Bare land values rise, but equipped farms struggle

Agricultural land values in England rose by 2% during the third quarter of 2009, according to Smiths Gore.

The firm’s review of the farmland market found that bare land prices increased to an average of £4900/acre between July and September, as demand from commercial buyers remained strong and supply stayed tight. Just 5300 acres of bare land was marketed this autumn, half the amount in 2008.

It was the first increase in bare land values recorded this year after prices had remained at £4800/acre during the first half of the year.

But, weaker demand from non-farmer and investor buyers meant the value of equipped farms fell for the fifth quarter in a row, by 6% to £6900/acre over the same period, Smiths Gore said.

This meant the “equipped premium” – the difference between bare land values and the value including houses and buildings – had dropped significantly from an average of £3200/acre last year to just £2000/acre.

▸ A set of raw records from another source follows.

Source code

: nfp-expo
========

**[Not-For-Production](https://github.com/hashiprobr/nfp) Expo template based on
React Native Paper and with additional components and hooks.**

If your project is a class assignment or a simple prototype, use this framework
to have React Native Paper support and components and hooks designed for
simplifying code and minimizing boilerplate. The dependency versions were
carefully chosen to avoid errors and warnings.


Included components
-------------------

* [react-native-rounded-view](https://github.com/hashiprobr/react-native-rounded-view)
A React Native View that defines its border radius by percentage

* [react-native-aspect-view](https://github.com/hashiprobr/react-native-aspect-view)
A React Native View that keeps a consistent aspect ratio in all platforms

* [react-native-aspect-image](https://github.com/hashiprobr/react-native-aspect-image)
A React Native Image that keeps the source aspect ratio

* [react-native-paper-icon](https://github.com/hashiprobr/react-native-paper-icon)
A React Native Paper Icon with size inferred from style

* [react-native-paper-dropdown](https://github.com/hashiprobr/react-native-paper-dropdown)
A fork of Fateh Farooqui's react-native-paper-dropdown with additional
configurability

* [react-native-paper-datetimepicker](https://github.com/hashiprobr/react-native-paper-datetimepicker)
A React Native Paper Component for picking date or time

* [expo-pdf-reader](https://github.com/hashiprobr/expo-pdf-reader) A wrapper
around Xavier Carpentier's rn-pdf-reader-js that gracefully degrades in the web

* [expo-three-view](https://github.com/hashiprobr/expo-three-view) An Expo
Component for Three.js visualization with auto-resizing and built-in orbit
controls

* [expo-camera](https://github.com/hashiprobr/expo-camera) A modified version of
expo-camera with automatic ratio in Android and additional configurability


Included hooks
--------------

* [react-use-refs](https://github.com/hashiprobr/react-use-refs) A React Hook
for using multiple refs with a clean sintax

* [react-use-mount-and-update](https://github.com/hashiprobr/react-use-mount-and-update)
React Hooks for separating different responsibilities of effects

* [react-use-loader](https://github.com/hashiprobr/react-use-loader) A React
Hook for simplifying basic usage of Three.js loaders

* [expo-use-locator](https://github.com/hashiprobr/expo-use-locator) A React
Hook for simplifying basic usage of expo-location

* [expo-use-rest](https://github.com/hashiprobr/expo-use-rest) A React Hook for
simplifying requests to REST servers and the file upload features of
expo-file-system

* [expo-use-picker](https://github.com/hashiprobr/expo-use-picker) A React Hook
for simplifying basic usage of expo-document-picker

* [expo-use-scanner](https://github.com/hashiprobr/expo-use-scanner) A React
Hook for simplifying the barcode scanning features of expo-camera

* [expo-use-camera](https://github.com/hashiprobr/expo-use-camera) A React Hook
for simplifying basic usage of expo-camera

“Bare land values have risen in the third quarter. However, there is considerable patchiness in demand for farms,” head of farm agency, Giles Wordsworth, said.

“The best quality farms continue to be in demand and they are selling well, often above their asking price; but lower quality farms are struggling to sell and there are more examples of over-inflated asking prices being reduced.”

The firm forecast that prices for all farms would rise by 2-3% in 2010, but lower quality equipped farms could continue to fall in value, unless a stabilisation in the housing market had a knock-on benefit for equipped farms.